Uncertain Policy Leads To Wind Power Market Forecast Downgrades

Posted by NAW Staff on March 26, 2012 No Comments
Categories : New & Noteworthy

Global wind power markets are expected to grow at a compound annual growth rate (CAGR) of 7%, according to MAKE Consulting's 2012 Global Wind Power Market Outlook report.

The forecast represents a downgrade from MAKE's last quarterly forecast of a 10% five-year CAGR. High growth is expected in new emerging markets and offshore wind, while weak macro conditions and uncertainty around support mechanisms have led to significant downgrades of expected demand in the U.S., Spain and India.

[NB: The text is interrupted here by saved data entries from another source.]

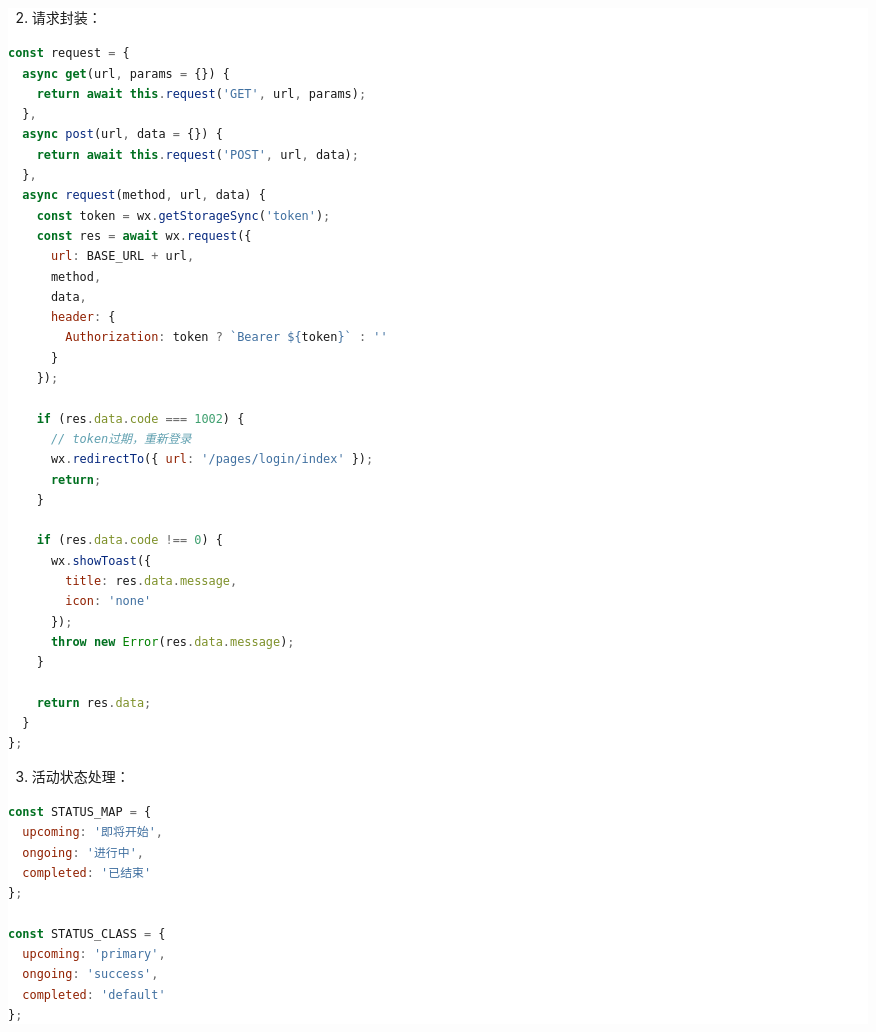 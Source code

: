2. 请求封装：
```javascript
const request = {
  async get(url, params = {}) {
    return await this.request('GET', url, params);
  },
  async post(url, data = {}) {
    return await this.request('POST', url, data);
  },
  async request(method, url, data) {
    const token = wx.getStorageSync('token');
    const res = await wx.request({
      url: BASE_URL + url,
      method,
      data,
      header: {
        Authorization: token ? `Bearer ${token}` : ''
      }
    });
    
    if (res.data.code === 1002) {
      // token过期，重新登录
      wx.redirectTo({ url: '/pages/login/index' });
      return;
    }
    
    if (res.data.code !== 0) {
      wx.showToast({
        title: res.data.message,
        icon: 'none'
      });
      throw new Error(res.data.message);
    }
    
    return res.data;
  }
};
```

3. 活动状态处理：
```javascript
const STATUS_MAP = {
  upcoming: '即将开始',
  ongoing: '进行中',
  completed: '已结束'
};

const STATUS_CLASS = {
  upcoming: 'primary',
  ongoing: 'success',
  completed: 'default'
};
```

MAKE expects growth to be front-loaded with an expected 23% growth in 2012, driven by waning and soon-to-expire support mechanisms.

The wind power industry experienced a strong 2011, bringing over 40 GW online – representing almost 20% year-on-year growth over 2010 – led by the Asia Pacific, which accounted for more than half of all global additions. China accounted for most of these additions, with 17.4GW connected to the grid – up from 14 GW in 2010.

India followed China, with 2.8 GW connected in 2011- up from 2.1 GW connected the previous year. However, India is struggling with an impending policy flux, as its accelerated depreciation and generation-based incentive schemes are likely to expire in the near future, leading to a downgrade of MAKE's forecast for the country through 2016.

The Americas market remains substantial, but high growth rates are shifting away from the U.S. to higher growth in Canada and Latin America. Canada saw a growth of 75%, with 1.27 GW brought online, while Latin America logged 41% growth, totaling 1.1 GW in 2011 – up from over 767 MW in 2010.

In the U.S., short-term growth is fueled by expiring federal policies, which will likely support over 9.5 GW of capacity connected this year. MAKE is cautiously optimistic that key policies will be extended with a short tenure – most likely in December. However, the damage to 2013 activity will have already been done, and MAKE forecasts a U.S. downturn, which will contribute to a 5% decline in overall global installations in 2013.

Europe's wind market is split geographically, with the stronger economies of northern Europe eclipsing their southern neighbors. Installations grew in northern Europe by 21% in 2011 over 2010 levels, with nearly 5 GW of grid-connected capacity. Southern Europe showed flat growth in 2011, despite declines in France and Spain.

According to the report, offshore wind will play a key role in galvanizing the divide between northern and southern Europe as the wind businesses position themselves for offshore wind's higher growth rates, government incentives and relative appeal against increasing saturation of onshore development.